# [Task instructions]
A single number is required: how many lines below include the string "wikipedia".
──────── Records for this task ────────
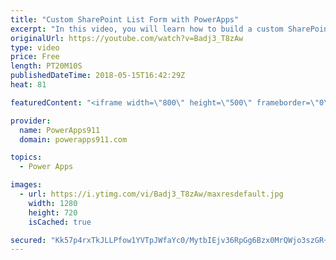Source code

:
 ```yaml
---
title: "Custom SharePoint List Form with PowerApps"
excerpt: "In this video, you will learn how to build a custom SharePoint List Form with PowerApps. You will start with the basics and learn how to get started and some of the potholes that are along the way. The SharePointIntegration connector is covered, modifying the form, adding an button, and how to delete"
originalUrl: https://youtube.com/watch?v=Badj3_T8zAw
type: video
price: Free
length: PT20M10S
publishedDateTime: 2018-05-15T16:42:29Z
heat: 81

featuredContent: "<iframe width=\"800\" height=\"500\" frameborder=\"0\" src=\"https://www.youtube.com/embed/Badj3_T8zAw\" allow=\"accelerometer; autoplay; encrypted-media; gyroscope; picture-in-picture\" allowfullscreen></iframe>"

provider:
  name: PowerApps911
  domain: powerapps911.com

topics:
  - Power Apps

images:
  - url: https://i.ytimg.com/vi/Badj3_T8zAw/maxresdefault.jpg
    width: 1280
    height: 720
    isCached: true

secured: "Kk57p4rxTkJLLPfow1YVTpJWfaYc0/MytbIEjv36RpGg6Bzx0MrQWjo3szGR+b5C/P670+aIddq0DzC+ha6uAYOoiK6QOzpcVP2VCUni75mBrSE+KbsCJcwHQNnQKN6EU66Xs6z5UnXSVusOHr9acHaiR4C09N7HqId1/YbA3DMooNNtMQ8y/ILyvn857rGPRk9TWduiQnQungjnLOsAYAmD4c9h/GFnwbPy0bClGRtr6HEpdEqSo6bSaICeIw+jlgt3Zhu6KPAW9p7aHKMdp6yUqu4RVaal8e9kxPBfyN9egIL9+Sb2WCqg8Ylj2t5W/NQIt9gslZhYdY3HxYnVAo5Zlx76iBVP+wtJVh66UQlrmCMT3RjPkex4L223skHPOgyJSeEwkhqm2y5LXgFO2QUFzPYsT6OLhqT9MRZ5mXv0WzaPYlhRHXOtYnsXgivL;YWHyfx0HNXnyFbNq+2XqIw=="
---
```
────────
──────── Records for this task ────────
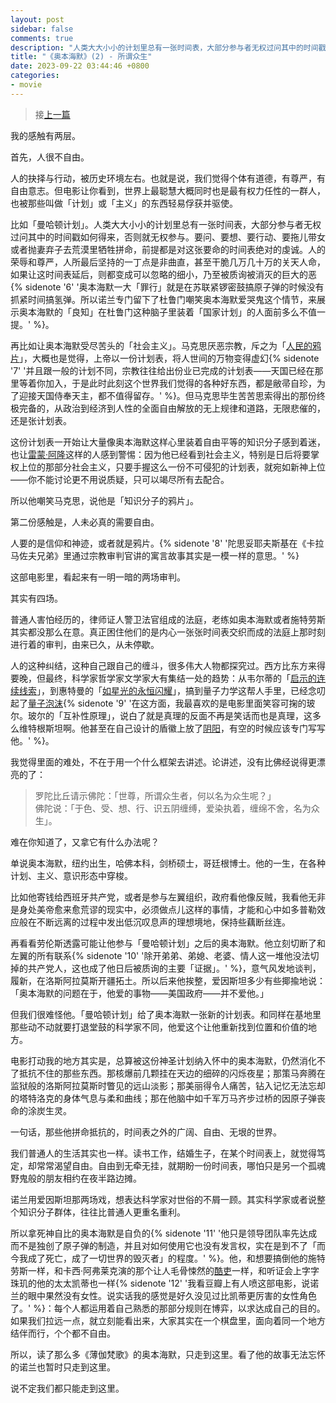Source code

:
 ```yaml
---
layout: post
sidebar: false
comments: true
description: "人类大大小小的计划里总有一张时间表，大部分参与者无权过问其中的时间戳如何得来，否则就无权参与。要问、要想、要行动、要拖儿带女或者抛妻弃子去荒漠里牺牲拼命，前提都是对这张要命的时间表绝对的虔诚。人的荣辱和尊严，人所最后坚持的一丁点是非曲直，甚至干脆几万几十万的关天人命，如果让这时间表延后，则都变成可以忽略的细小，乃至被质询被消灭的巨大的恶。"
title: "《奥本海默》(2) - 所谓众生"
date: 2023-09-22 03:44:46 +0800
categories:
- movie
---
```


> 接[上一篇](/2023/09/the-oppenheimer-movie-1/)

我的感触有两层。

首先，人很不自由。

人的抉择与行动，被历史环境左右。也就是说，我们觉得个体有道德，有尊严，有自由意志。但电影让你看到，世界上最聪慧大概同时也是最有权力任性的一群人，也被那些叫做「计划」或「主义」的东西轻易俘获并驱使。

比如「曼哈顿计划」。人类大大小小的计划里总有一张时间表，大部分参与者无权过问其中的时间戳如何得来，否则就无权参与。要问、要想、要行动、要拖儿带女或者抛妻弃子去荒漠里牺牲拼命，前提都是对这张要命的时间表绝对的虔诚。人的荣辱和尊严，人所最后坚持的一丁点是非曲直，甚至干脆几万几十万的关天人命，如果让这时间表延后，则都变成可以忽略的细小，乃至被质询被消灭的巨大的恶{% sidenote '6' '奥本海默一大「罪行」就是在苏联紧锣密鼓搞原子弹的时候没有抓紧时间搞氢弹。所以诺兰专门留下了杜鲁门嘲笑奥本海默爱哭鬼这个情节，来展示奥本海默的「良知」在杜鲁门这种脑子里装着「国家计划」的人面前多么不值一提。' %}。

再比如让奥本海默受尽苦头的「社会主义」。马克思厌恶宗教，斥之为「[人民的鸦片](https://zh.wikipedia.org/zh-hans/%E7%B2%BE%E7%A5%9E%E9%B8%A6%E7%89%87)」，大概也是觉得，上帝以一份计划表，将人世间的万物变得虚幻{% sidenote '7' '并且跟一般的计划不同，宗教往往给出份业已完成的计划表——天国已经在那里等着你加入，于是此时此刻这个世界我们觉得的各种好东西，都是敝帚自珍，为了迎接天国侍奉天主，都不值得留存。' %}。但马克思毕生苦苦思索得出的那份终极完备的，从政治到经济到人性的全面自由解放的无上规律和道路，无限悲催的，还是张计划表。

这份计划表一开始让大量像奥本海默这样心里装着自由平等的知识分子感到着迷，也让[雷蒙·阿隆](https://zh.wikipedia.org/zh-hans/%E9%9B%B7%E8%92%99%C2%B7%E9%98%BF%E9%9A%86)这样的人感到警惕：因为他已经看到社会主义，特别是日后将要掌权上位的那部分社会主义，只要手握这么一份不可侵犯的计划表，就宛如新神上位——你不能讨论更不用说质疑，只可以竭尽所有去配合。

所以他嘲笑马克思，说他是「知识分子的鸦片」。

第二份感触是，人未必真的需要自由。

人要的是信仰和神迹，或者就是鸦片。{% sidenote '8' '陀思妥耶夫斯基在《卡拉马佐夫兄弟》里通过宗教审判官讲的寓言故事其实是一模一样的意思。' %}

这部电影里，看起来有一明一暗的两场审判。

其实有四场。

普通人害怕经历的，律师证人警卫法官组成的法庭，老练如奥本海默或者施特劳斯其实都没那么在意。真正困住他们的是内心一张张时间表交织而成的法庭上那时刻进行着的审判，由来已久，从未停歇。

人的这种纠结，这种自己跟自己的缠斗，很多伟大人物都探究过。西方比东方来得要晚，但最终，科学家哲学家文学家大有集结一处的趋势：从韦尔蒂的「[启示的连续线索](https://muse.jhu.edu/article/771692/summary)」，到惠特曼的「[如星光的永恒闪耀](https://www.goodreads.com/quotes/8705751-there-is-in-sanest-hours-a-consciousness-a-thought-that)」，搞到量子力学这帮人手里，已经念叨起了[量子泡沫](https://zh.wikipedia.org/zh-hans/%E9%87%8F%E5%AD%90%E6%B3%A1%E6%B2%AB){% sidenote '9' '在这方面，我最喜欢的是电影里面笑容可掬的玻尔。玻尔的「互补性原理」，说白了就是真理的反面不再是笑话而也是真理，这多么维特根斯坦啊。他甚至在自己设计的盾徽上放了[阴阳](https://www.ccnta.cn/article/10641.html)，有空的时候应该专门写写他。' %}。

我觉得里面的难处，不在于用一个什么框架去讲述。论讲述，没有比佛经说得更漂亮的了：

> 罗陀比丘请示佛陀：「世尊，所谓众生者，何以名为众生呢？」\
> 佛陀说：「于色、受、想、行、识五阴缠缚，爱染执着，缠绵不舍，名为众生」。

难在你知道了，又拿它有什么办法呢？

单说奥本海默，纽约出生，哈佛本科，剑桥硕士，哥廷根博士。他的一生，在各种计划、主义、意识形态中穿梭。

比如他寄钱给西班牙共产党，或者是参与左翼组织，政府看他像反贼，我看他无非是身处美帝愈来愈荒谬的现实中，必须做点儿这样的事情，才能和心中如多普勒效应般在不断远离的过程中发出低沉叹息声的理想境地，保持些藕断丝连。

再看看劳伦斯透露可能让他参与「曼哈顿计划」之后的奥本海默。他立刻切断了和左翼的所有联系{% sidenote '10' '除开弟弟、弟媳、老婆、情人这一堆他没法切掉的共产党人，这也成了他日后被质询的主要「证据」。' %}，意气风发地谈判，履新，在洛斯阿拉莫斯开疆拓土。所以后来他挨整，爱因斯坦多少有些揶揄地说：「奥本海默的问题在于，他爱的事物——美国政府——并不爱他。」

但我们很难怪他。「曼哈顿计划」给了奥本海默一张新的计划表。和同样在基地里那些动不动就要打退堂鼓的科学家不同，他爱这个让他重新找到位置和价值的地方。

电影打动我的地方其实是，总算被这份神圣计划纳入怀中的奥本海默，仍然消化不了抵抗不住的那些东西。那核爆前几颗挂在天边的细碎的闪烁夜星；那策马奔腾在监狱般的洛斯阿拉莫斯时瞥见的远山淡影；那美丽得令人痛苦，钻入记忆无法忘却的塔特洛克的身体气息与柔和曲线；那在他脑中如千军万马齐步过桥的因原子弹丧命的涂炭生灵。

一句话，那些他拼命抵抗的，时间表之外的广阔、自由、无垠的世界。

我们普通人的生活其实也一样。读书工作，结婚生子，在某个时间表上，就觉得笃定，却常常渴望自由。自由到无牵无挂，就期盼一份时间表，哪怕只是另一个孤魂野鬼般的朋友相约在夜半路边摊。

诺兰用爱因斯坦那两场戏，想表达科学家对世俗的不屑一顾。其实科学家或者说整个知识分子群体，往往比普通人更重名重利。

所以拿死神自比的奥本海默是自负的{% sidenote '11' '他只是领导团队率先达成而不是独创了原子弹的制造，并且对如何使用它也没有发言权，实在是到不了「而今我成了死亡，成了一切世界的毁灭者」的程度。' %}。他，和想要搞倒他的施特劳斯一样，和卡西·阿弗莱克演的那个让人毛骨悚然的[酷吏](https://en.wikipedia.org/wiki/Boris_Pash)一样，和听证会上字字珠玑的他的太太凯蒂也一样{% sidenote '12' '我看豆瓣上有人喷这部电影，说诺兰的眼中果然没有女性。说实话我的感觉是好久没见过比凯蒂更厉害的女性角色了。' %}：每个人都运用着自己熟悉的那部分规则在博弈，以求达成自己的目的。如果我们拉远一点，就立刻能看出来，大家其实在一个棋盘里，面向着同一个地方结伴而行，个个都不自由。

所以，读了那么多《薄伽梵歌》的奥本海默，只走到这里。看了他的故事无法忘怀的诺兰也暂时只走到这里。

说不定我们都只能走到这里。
────────
# [Exercise solution]
4